Boyce, Brown & Kemp; Boyce, Thomas Amos; Brown, James; Kemp, Alfred

Camden Road, Tunbridge Wells, Kent; wholesale Tunbridge ware manufacturers (fl.1873-1916)

The origins of this partnership are to be found in the business of James Brown snr. who learnt the trade in the workshops of Henry Hollamby of Frant Road, Tunbridge Wells. He started his own business at Violet Place, Camden Road (1862); Goods Station Road (1865); Tunnel Tip (1871) and 9 Mercer Street (1878). His son, James jnr. was apprenticed to Henry Hollamby.  The business was relatively small; in 1871 employing only four men and a girl and was absorbed by the partnership of Boyce, Brown and Kemp.

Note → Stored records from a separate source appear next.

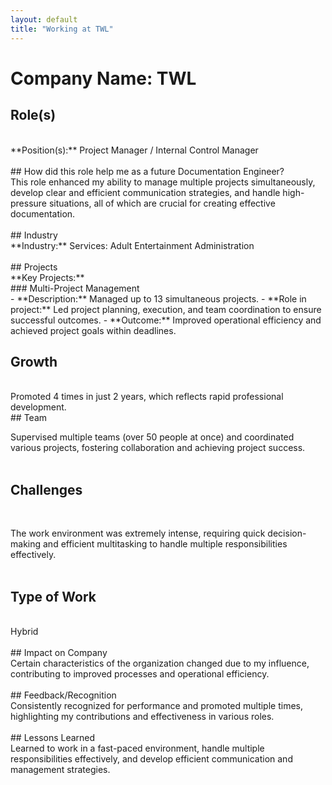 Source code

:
```yaml
---
layout: default
title: "Working at TWL"
---
```


# Company Name: TWL

## Role(s)
<br>
**Position(s):** Project Manager / Internal Control Manager
<br>
<br>
## How did this role help me as a future Documentation Engineer?
<br>
This role enhanced my ability to manage multiple projects simultaneously, develop clear and efficient communication strategies, and handle high-pressure situations, all of which are crucial for creating effective documentation.
<br>
<br>
## Industry
<br>
**Industry:** Services: Adult Entertainment Administration
<br>
<br>
## Projects
<br>
**Key Projects:**
<br>
### Multi-Project Management
<br>
- **Description:** Managed up to 13 simultaneous projects.
- **Role in project:** Led project planning, execution, and team coordination to ensure successful outcomes.  
- **Outcome:** Improved operational efficiency and achieved project goals within deadlines.

<br>

## Growth

<br>
Promoted 4 times in just 2 years, which reflects rapid professional development.
<br>
## Team
<br>

Supervised multiple teams (over 50 people at once) and coordinated various projects, fostering collaboration and achieving project success.
<br>
<br>
## Challenges
<br>

The work environment was extremely intense, requiring quick decision-making and efficient multitasking to handle multiple responsibilities effectively.
<br>
<br>
## Type of Work
<br>
Hybrid
<br>
<br>
## Impact on Company
<br>
Certain characteristics of the organization changed due to my influence, contributing to improved processes and operational efficiency.
<br>
<br>
## Feedback/Recognition
<br>
Consistently recognized for performance and promoted multiple times, highlighting my contributions and effectiveness in various roles.
<br>
<br>
## Lessons Learned
<br>
Learned to work in a fast-paced environment, handle multiple responsibilities effectively, and develop efficient communication and management strategies.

Thomas Amos Boyce (b.1846-d.1914) was recorded in census as wood turner (1881), joiner (1891) & Tunbridge ware maker (1901 & 1911). James Brown (b.1844-d.1922) was recorded in census 1871-1911 as Tunbridge ware maker. It has not been possible to identify further details for the third partners, Alfred Kemp. Their workshops in Camden Road aimed their manufactures in the main to retail shops in Tunbridge Wells, with direct sales of finer wares forming a small element in their trade, and thus they did not identify most of their productions. An exception is a cabinet designed for cigar storage, with eight drawers, the top face of each with an oval stamp, applied in magenta, to identify Boyce, Brown and Kemp as the manufacturers. 

The general range of products: glove and handkerchief boxes, tea caddies and chests, pin cushions, paper knives etc., are unlabelled unless the retailer chose to mark them. Many of the Hollamby designs and veneers were used and initially goods were sold to the trade by Hollamby; although it was reported that in February 1890 a visitor to the Camden Road premises were shown mosaic depictions of Eridge Castle, Battle Abbey, Hever Castle, Tonbridge Castle, Penshurst Place and the Pantiles, Tunbridge Wells. 

Hollamby’s workshop suffered fire damage in 1891 and Boyce, Brown & Kemp purchased the residual stock. The number of workmen employed in Camden Road was only eleven in 1910 and with the onset of World War I was to fall further. In 1916 the business was taken over by John Thomas Ellis, of Porter’s Bazaar, the Pantiles, who was one of the partnership’s customers and in 1923 by David H. E. King Ltd.